DATA LISTING |
=== Section Start ===

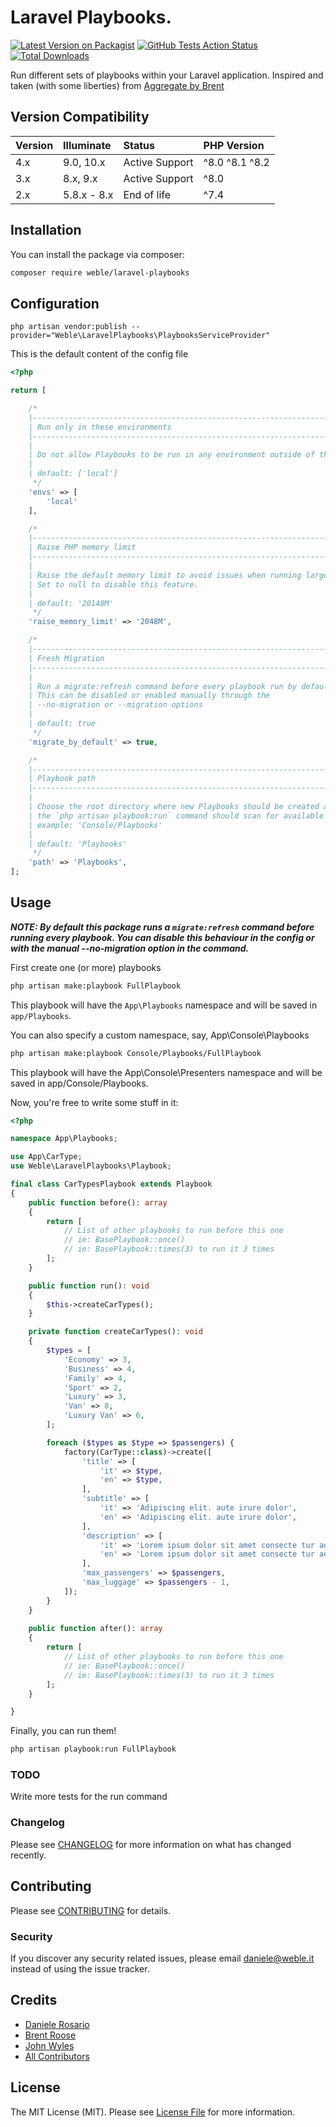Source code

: # Laravel Playbooks.

[![Latest Version on Packagist](https://img.shields.io/packagist/v/weble/laravel-playbooks.svg?style=flat-square)](https://packagist.org/packages/weble/:package_name)
[![GitHub Tests Action Status](https://img.shields.io/github/workflow/status/weble/laravel-playbooks/run-tests?label=tests)](https://github.com/weble/laravel-playbooks/actions?query=workflow%3Arun-tests+branch%3Amaster)
[![Total Downloads](https://img.shields.io/packagist/dt/weble/laravel-playbooks.svg?style=flat-square)](https://packagist.org/packages/weble/:package_name)


Run different sets of playbooks within your Laravel application.
Inspired and taken (with some liberties) from [Aggregate by Brent](https://github.com/brendt/aggregate.stitcher.io/tree/master/app/App/Console)

## Version Compatibility

| Version | Illuminate  | Status         | PHP Version      |
|:--------|:------------|:---------------|:-----------------|
| 4.x     | 9.0, 10.x   | Active Support | ^8.0 ^8.1 ^8.2   |
| 3.x     | 8.x, 9.x    | Active Support | ^8.0             |
| 2.x     | 5.8.x - 8.x | End of life    | ^7.4             |

## Installation

You can install the package via composer:

```bash
composer require weble/laravel-playbooks
```

## Configuration

```
php artisan vendor:publish --provider="Weble\LaravelPlaybooks\PlaybooksServiceProvider"
```

This is the default content of the config file

```php
<?php

return [

    /*
    |--------------------------------------------------------------------------
    | Run only in these environments
    |--------------------------------------------------------------------------
    |
    | Do not allow Playbooks to be run in any environment outside of the ones specified here
    |
    | default: ['local']
     */
    'envs' => [
        'local'
    ],

    /*
    |--------------------------------------------------------------------------
    | Raise PHP memory limit
    |--------------------------------------------------------------------------
    |
    | Raise the default memory limit to avoid issues when running large playbooks.
    | Set to null to disable this feature.
    |
    | default: '20148M'
     */
    'raise_memory_limit' => '2048M',

    /*
    |--------------------------------------------------------------------------
    | Fresh Migration
    |--------------------------------------------------------------------------
    |
    | Run a migrate:refresh command before every playbook run by default.
    | This can be disabled or enabled manually through the
    | --no-migration or --migration options
    |
    | default: true
     */
    'migrate_by_default' => true,

    /*
    |--------------------------------------------------------------------------
    | Playbook path
    |--------------------------------------------------------------------------
    |
    | Choose the root directory where new Playbooks should be created and where
    | the `php artisan playbook:run` command should scan for available playbooks
    | example: 'Console/Playbooks'
    |
    | default: 'Playbooks'
     */
    'path' => 'Playbooks',
];
```
## Usage

***NOTE: By default this package runs a ```migrate:refresh``` command before running every playbook.
You can disable this behaviour in the config or with the manual --no-migration option in the command.***  

First create one (or more) playbooks

```bash
php artisan make:playbook FullPlaybook
```

This playbook will have the `App\Playbooks` namespace and will be saved in `app/Playbooks`.

You can also specify a custom namespace, say, App\Console\Playbooks

```bash
php artisan make:playbook Console/Playbooks/FullPlaybook
```
This playbook will have the App\Console\Presenters namespace and will be saved in app/Console/Playbooks.

Now, you're free to write some stuff in it:

```php
<?php

namespace App\Playbooks;

use App\CarType;
use Weble\LaravelPlaybooks\Playbook;

final class CarTypesPlaybook extends Playbook
{
    public function before(): array
    {
        return [
            // List of other playbooks to run before this one
            // ie: BasePlaybook::once()
            // ie: BasePlaybook::times(3) to run it 3 times
        ];
    }

    public function run(): void
    {
        $this->createCarTypes();
    }

    private function createCarTypes(): void
    {
        $types = [
            'Economy' => 3,
            'Business' => 4,
            'Family' => 4,
            'Sport' => 2,
            'Luxury' => 3,
            'Van' => 8,
            'Luxury Van' => 6,
        ];

        foreach ($types as $type => $passengers) {
            factory(CarType::class)->create([
                'title' => [
                    'it' => $type,
                    'en' => $type,
                ],
                'subtitle' => [
                    'it' => 'Adipiscing elit. aute irure dolor',
                    'en' => 'Adipiscing elit. aute irure dolor',
                ],
                'description' => [
                    'it' => 'Lorem ipsum dolor sit amet consecte tur adipiscing elit. aute irure dolor in reprehende.',
                    'en' => 'Lorem ipsum dolor sit amet consecte tur adipiscing elit. aute irure dolor in reprehende.',
                ],
                'max_passengers' => $passengers,
                'max_luggage' => $passengers - 1,
            ]);
        }
    }
    
    public function after(): array
    {
        return [
            // List of other playbooks to run before this one
            // ie: BasePlaybook::once()
            // ie: BasePlaybook::times(3) to run it 3 times
        ];
    }

}

```

Finally, you can run them!

```bash
php artisan playbook:run FullPlaybook
```


### TODO

Write more tests for the run command

### Changelog

Please see [CHANGELOG](CHANGELOG.md) for more information on what has changed recently.

## Contributing

Please see [CONTRIBUTING](CONTRIBUTING.md) for details.

### Security

If you discover any security related issues, please email daniele@weble.it instead of using the issue tracker.

## Credits

- [Daniele Rosario](https://github.com/skullbock)
- [Brent Roose](https://github.com/brendt)
- [John Wyles](https://github.com/fourstacks)
- [All Contributors](../../contributors)

## License

The MIT License (MIT). Please see [License File](LICENSE.md) for more information.
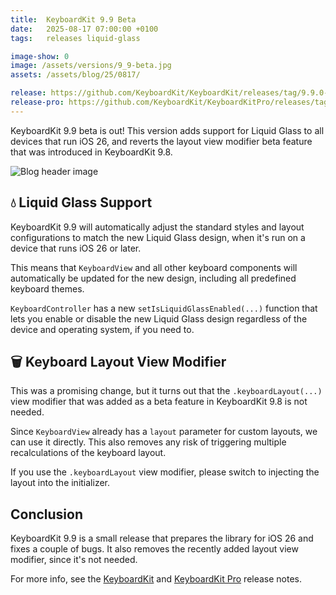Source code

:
 ```yaml
---
title:  KeyboardKit 9.9 Beta
date:   2025-08-17 07:00:00 +0100
tags:   releases liquid-glass

image-show: 0
image: /assets/versions/9_9-beta.jpg
assets: /assets/blog/25/0817/

release: https://github.com/KeyboardKit/KeyboardKit/releases/tag/9.9.0-beta.2
release-pro: https://github.com/KeyboardKit/KeyboardKitPro/releases/tag/9.9.0-beta.2
---
```


KeyboardKit 9.9 beta is out! This version adds support for Liquid Glass to all devices that run iOS 26, and reverts the layout view modifier beta feature that was introduced in KeyboardKit 9.8.

![Blog header image]({{page.image}})


## 💧 Liquid Glass Support

KeyboardKit 9.9 will automatically adjust the standard styles and layout configurations to match the new Liquid Glass design, when it's run on a device that runs iOS 26 or later.

This means that `KeyboardView` and all other keyboard components will automatically be updated for the new design, including all predefined keyboard themes.

`KeyboardController` has a new `setIsLiquidGlassEnabled(...)` function that lets you enable or disable the new Liquid Glass design regardless of the device and operating system, if you need to.


## 🗑️ Keyboard Layout View Modifier

This was a promising change, but it turns out that the `.keyboardLayout(...)` view modifier that was added as a beta feature in KeyboardKit 9.8 is not needed.

Since `KeyboardView` already has a `layout` parameter for custom layouts, we can use it directly. This also removes any risk of triggering multiple recalculations of the keyboard layout.

If you use the `.keyboardLayout` view modifier, please switch to injecting the layout into the initializer.


## Conclusion

KeyboardKit 9.9 is a small release that prepares the library for iOS 26 and fixes a couple of bugs. It also removes the recently added layout view modifier, since it's not needed.

For more info, see the [KeyboardKit]({{page.release}}) and [KeyboardKit Pro]({{page.release-pro}}) release notes. 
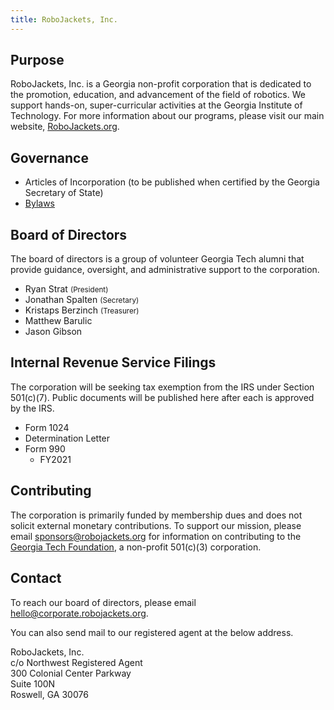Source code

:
 ```yaml
---
title: RoboJackets, Inc.
---
```


## Purpose
RoboJackets, Inc. is a Georgia non-profit corporation that is dedicated to the promotion, education, and advancement of the field of robotics. We support hands-on, super-curricular activities at the Georgia Institute of Technology. For more information about our programs, please visit our main website, [RoboJackets.org](https://robojackets.org).

## Governance
- Articles of Incorporation (to be published when certified by the Georgia Secretary of State)
- [Bylaws](https://drive.google.com/file/d/1Nm9xpIIiznrOYsQsehvWmgUdIhvd08BZ/view)

## Board of Directors
The board of directors is a group of volunteer Georgia Tech alumni that provide guidance, oversight, and administrative support to the corporation.

- Ryan Strat <small>(President)</small>
- Jonathan Spalten <small>(Secretary)</small>
- Kristaps Berzinch <small>(Treasurer)</small>
- Matthew Barulic
- Jason Gibson

## Internal Revenue Service Filings
The corporation will be seeking tax exemption from the IRS under Section 501(c)(7). Public documents will be published here after each is approved by the IRS.

- Form 1024
- Determination Letter
- Form 990
  - FY2021

## Contributing
The corporation is primarily funded by membership dues and does not solicit external monetary contributions. To support our mission, please email [sponsors@robojackets.org](mailto:sponsors@robojackets.org) for information on contributing to the [Georgia Tech Foundation](https://www.gtf.gatech.edu), a non-profit 501(c)(3) corporation.

## Contact
To reach our board of directors, please email [hello@corporate.robojackets.org](mailto:hello@corporate.robojackets.org).

You can also send mail to our registered agent at the below address.

RoboJackets, Inc.<br>
c/o Northwest Registered Agent<br>
300 Colonial Center Parkway<br>
Suite 100N<br>
Roswell, GA 30076

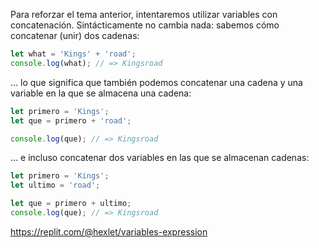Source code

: 
Para reforzar el tema anterior, intentaremos utilizar variables con concatenación. Sintácticamente no cambia nada: sabemos cómo concatenar (unir) dos cadenas:

```javascript
let what = 'Kings' + 'road';
console.log(what); // => Kingsroad
```

... lo que significa que también podemos concatenar una cadena y una variable en la que se almacena una cadena:

```javascript
let primero = 'Kings';
let que = primero + 'road';

console.log(que); // => Kingsroad
```

... e incluso concatenar dos variables en las que se almacenan cadenas:

```javascript
let primero = 'Kings';
let ultimo = 'road';

let que = primero + ultimo;
console.log(que); // => Kingsroad
```

https://replit.com/@hexlet/variables-expression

=== Section End ===

Your task is to repeat the opening line of the entries above and each line after it, ending with the line that has "[![Latest Version on". Do not include the pictures.

RESPONSE AREA |
Source code

: # Laravel Playbooks.

[![Latest Version on Packagist](https://img.shields.io/packagist/v/weble/laravel-playbooks.svg?style=flat-square)](https://packagist.org/packages/weble/:package_name)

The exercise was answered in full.